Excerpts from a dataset
□ □ □ □

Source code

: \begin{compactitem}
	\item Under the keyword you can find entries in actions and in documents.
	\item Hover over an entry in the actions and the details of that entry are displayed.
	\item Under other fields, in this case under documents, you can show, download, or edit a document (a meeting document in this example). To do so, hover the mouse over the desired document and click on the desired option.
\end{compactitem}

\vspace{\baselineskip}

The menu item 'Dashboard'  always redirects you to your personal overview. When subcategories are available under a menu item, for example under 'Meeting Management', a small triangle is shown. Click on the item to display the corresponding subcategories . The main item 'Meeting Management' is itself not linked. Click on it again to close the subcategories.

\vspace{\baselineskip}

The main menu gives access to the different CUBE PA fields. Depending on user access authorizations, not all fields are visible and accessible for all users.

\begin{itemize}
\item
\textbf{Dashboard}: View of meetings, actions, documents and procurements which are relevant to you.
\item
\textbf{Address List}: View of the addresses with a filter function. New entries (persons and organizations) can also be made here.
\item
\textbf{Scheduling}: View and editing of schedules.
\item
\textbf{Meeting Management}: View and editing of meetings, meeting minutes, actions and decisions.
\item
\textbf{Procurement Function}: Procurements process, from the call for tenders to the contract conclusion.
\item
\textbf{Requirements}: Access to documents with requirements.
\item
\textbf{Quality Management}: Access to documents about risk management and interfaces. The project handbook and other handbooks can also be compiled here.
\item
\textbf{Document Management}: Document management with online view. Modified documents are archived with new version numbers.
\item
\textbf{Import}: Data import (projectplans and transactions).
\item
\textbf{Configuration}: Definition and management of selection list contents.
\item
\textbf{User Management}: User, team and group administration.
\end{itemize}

□ □ □ □

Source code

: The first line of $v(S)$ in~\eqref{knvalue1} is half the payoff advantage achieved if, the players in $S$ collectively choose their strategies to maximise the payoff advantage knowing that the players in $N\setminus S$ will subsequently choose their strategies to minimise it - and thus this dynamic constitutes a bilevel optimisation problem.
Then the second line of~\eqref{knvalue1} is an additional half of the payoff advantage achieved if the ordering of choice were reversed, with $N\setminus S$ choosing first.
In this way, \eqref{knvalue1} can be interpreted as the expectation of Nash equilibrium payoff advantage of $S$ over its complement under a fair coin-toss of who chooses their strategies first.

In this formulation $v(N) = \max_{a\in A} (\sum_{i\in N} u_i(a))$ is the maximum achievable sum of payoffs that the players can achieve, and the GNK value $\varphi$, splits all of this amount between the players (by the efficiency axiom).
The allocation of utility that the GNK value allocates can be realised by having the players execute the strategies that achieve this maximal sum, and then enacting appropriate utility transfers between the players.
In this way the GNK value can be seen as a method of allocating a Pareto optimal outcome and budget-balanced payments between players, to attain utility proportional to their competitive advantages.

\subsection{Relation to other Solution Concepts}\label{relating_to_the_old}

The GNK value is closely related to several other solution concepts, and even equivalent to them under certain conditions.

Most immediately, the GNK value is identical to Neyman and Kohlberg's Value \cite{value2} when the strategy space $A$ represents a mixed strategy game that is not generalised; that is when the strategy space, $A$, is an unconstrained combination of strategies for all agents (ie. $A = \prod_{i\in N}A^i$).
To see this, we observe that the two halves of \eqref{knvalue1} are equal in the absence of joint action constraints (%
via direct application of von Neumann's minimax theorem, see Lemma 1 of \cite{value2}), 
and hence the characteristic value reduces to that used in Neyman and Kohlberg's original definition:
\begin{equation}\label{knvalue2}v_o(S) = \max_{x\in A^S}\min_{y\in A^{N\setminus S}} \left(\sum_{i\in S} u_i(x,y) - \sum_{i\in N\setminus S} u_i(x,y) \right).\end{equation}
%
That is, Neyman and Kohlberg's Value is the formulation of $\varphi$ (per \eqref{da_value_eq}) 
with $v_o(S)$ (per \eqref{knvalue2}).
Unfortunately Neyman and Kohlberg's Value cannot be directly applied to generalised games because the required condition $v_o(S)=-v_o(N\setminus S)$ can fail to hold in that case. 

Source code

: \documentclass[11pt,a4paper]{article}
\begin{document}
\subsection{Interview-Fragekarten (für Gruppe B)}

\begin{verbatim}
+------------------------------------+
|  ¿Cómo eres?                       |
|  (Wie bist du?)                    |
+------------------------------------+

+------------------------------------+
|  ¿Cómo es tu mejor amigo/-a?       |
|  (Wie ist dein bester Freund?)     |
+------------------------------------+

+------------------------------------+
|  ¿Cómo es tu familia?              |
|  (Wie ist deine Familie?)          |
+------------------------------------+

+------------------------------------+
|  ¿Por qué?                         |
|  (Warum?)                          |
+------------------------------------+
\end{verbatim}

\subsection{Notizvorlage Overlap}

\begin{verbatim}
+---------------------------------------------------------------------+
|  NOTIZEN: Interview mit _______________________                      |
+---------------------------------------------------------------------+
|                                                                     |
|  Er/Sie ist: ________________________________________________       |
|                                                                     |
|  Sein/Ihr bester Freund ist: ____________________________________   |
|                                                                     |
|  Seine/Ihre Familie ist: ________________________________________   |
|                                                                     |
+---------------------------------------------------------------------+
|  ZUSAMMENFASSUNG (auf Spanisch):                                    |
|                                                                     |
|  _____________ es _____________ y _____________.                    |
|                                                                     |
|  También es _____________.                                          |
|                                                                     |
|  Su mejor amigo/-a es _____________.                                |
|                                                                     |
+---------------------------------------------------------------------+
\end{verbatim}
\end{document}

□ □ □ □

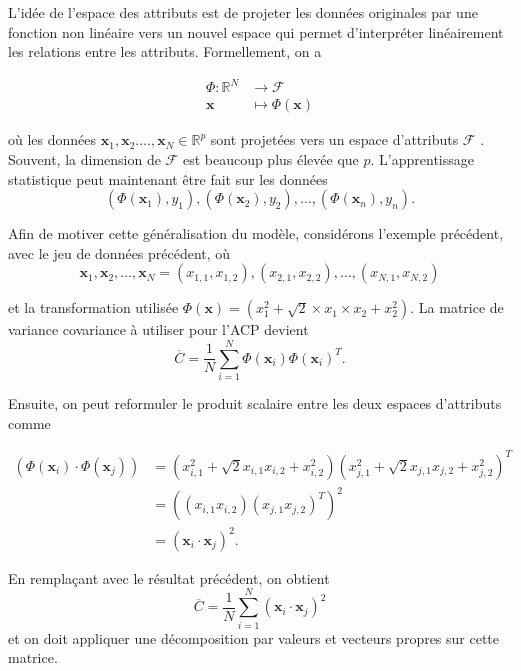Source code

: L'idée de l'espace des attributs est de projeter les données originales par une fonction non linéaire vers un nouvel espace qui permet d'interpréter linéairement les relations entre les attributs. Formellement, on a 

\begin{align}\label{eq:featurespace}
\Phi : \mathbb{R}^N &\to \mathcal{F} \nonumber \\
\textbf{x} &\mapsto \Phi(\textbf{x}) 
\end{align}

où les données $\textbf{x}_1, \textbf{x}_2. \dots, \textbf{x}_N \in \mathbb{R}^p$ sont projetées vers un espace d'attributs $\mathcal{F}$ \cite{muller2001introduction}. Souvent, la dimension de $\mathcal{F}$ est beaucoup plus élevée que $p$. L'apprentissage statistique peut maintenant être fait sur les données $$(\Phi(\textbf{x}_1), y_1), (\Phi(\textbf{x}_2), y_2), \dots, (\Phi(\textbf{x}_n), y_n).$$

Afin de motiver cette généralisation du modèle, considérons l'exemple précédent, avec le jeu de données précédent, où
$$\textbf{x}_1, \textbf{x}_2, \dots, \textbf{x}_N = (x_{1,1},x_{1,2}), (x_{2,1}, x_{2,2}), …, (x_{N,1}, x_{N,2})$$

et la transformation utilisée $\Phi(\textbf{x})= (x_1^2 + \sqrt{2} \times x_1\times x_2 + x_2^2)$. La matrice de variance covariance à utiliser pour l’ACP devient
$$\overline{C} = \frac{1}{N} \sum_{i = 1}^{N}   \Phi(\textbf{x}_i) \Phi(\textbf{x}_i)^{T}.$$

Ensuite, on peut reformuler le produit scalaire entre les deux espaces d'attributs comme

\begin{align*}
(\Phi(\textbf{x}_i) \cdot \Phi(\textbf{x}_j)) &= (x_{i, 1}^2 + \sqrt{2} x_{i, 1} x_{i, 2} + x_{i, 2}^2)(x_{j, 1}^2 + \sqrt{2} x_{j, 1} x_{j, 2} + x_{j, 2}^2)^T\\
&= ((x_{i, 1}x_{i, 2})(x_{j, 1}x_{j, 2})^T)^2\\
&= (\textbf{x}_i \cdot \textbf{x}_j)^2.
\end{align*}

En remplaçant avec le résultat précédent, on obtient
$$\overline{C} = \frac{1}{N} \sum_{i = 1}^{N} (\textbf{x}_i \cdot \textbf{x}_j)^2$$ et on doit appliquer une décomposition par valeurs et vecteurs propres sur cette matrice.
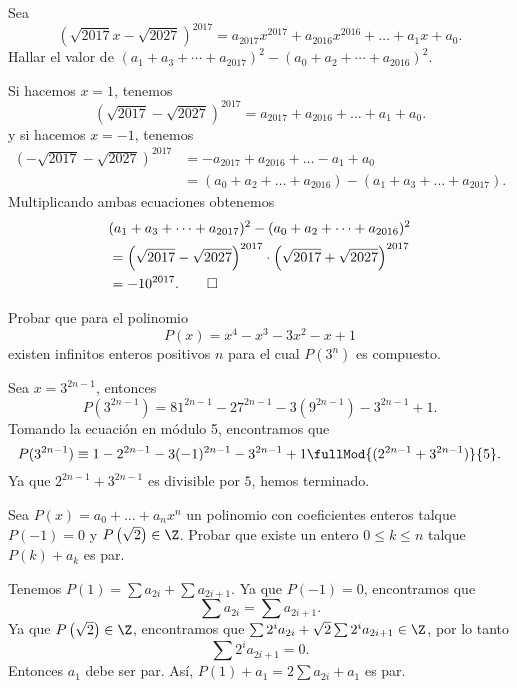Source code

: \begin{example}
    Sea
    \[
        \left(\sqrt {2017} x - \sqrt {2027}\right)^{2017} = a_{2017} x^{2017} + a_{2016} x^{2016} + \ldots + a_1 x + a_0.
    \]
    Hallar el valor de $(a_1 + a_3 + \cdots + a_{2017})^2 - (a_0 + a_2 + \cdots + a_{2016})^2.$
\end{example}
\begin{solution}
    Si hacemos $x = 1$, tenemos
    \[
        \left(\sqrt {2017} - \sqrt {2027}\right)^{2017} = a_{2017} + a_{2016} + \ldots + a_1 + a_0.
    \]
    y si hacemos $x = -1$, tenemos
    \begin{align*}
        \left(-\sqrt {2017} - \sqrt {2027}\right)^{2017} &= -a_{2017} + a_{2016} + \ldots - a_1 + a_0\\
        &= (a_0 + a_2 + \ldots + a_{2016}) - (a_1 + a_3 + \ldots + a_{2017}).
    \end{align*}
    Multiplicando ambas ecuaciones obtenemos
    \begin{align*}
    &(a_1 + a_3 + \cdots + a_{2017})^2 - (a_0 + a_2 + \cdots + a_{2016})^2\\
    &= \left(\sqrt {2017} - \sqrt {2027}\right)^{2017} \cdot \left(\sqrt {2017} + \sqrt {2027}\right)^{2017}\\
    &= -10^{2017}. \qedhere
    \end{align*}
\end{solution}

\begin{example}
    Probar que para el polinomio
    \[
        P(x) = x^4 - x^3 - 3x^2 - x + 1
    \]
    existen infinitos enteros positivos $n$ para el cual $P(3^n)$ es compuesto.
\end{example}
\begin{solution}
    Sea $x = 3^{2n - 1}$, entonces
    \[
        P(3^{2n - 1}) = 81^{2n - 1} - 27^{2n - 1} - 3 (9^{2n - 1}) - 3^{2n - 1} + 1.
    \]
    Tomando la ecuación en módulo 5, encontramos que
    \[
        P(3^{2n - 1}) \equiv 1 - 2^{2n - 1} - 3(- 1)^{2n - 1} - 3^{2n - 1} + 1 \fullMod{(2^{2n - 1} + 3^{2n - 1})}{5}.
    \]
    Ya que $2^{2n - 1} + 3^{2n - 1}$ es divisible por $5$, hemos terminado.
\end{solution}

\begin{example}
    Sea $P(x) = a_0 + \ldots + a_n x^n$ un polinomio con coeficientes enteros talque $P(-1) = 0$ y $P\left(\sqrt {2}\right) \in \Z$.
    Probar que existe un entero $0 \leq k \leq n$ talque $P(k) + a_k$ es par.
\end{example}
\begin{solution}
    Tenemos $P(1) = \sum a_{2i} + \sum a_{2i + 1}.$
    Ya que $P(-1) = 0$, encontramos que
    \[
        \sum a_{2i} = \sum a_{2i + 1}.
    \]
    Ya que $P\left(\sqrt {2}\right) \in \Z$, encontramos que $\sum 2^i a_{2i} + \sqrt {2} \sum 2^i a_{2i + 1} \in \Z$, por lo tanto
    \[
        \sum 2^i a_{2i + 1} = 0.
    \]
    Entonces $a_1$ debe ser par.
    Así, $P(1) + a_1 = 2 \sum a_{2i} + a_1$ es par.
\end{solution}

□ □ □ □

* WHAT IS NEEDED
Pull from the data each line where the string "hacemos" turns up.

* SOLUTION TO THE PROBLEM
    Si hacemos $x = 1$, tenemos
    y si hacemos $x = -1$, tenemos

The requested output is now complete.